Work instruction — An exact copy of each line below is needed, with no images in it.

(Input data begins)

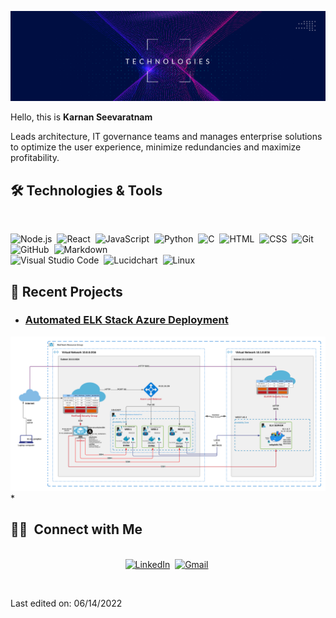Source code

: ![](images/tech.png)
<br>

Hello, this is **Karnan Seevaratnam**

Leads architecture, IT governance teams and manages enterprise solutions to optimize the user experience, minimize redundancies and maximize profitability.
<br/>
## 🛠 Technologies & Tools
<br/>

![Node.js](https://img.shields.io/badge/-Node.js-05122A?style=flat&logo=node.js)&nbsp;
![React](https://img.shields.io/badge/-React-05122A?style=flat&logo=react)&nbsp;
![JavaScript](https://img.shields.io/badge/-JavaScript-05122A?style=flat&logo=javascript)&nbsp;
![Python](https://img.shields.io/badge/-Python-05122A?style=flat&logo=python)&nbsp;
![C](https://img.shields.io/badge/-C-05122A?style=flat&logo=C&logoColor=A8B9CC)&nbsp;
![HTML](https://img.shields.io/badge/-HTML-05122A?style=flat&logo=HTML5)&nbsp;
![CSS](https://img.shields.io/badge/-CSS-05122A?style=flat&logo=CSS3&logoColor=1572B6)&nbsp;
![Git](https://img.shields.io/badge/-Git-05122A?style=flat&logo=git)&nbsp;
![GitHub](https://img.shields.io/badge/-GitHub-05122A?style=flat&logo=github)&nbsp;
![Markdown](https://img.shields.io/badge/-Markdown-05122A?style=flat&logo=markdown)\
![Visual Studio Code](https://img.shields.io/badge/-Visual%20Studio%20Code-05122A?style=flat&logo=visual-studio-code&logoColor=007ACC)&nbsp;
![Lucidchart](https://img.shields.io/badge/-Lucidchart-05122A?style=flat&logo=lucidchart)&nbsp;
![Linux](https://img.shields.io/badge/OS-Linux-informational?style=flat&logo=linux)
<br/>

## 📝 Recent Projects

* ### [Automated ELK Stack Azure Deployment](https://github.com/seevaratnam/elk-server)
<img src="images/elk-final-diagram.png"/>
* 


## 🤝🏻 &nbsp;Connect with Me

<p align="center">
<br>
<a href="https://www.linkedin.com/in/karnan/"><img src="https://img.shields.io/badge/linkedin-%230077B5.svg?&style=for-the-badge&logo=linkedin&logoColor=white" alt="LinkedIn" /></a>&nbsp;
<a href="mailto:karnan@thambu.ca?subject=Hola%20Jiji"><img src="https://img.shields.io/badge/gmail-%23D14836.svg?&style=for-the-badge&logo=gmail&logoColor=white" alt="Gmail"/></a>&nbsp;
</p>

<br/>


Last edited on: 06/14/2022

(Input data ends)

Answer below —
Source code

: ![](images/tech.png)
<br>

Hello, this is **Karnan Seevaratnam**

Leads architecture, IT governance teams and manages enterprise solutions to optimize the user experience, minimize redundancies and maximize profitability.
<br/>
## 🛠 Technologies & Tools
<br/>

![Node.js](https://img.shields.io/badge/-Node.js-05122A?style=flat&logo=node.js)&nbsp;
![React](https://img.shields.io/badge/-React-05122A?style=flat&logo=react)&nbsp;
![JavaScript](https://img.shields.io/badge/-JavaScript-05122A?style=flat&logo=javascript)&nbsp;
![Python](https://img.shields.io/badge/-Python-05122A?style=flat&logo=python)&nbsp;
![C](https://img.shields.io/badge/-C-05122A?style=flat&logo=C&logoColor=A8B9CC)&nbsp;
![HTML](https://img.shields.io/badge/-HTML-05122A?style=flat&logo=HTML5)&nbsp;
![CSS](https://img.shields.io/badge/-CSS-05122A?style=flat&logo=CSS3&logoColor=1572B6)&nbsp;
![Git](https://img.shields.io/badge/-Git-05122A?style=flat&logo=git)&nbsp;
![GitHub](https://img.shields.io/badge/-GitHub-05122A?style=flat&logo=github)&nbsp;
![Markdown](https://img.shields.io/badge/-Markdown-05122A?style=flat&logo=markdown)\
![Visual Studio Code](https://img.shields.io/badge/-Visual%20Studio%20Code-05122A?style=flat&logo=visual-studio-code&logoColor=007ACC)&nbsp;
![Lucidchart](https://img.shields.io/badge/-Lucidchart-05122A?style=flat&logo=lucidchart)&nbsp;
![Linux](https://img.shields.io/badge/OS-Linux-informational?style=flat&logo=linux)
<br/>

## 📝 Recent Projects

* ### [Automated ELK Stack Azure Deployment](https://github.com/seevaratnam/elk-server)
<img src="images/elk-final-diagram.png"/>
* 


## 🤝🏻 &nbsp;Connect with Me

<p align="center">
<br>
<a href="https://www.linkedin.com/in/karnan/"><img src="https://img.shields.io/badge/linkedin-%230077B5.svg?&style=for-the-badge&logo=linkedin&logoColor=white" alt="LinkedIn" /></a>&nbsp;
<a href="mailto:karnan@thambu.ca?subject=Hola%20Jiji"><img src="https://img.shields.io/badge/gmail-%23D14836.svg?&style=for-the-badge&logo=gmail&logoColor=white" alt="Gmail"/></a>&nbsp;
</p>

<br/>


Last edited on: 06/14/2022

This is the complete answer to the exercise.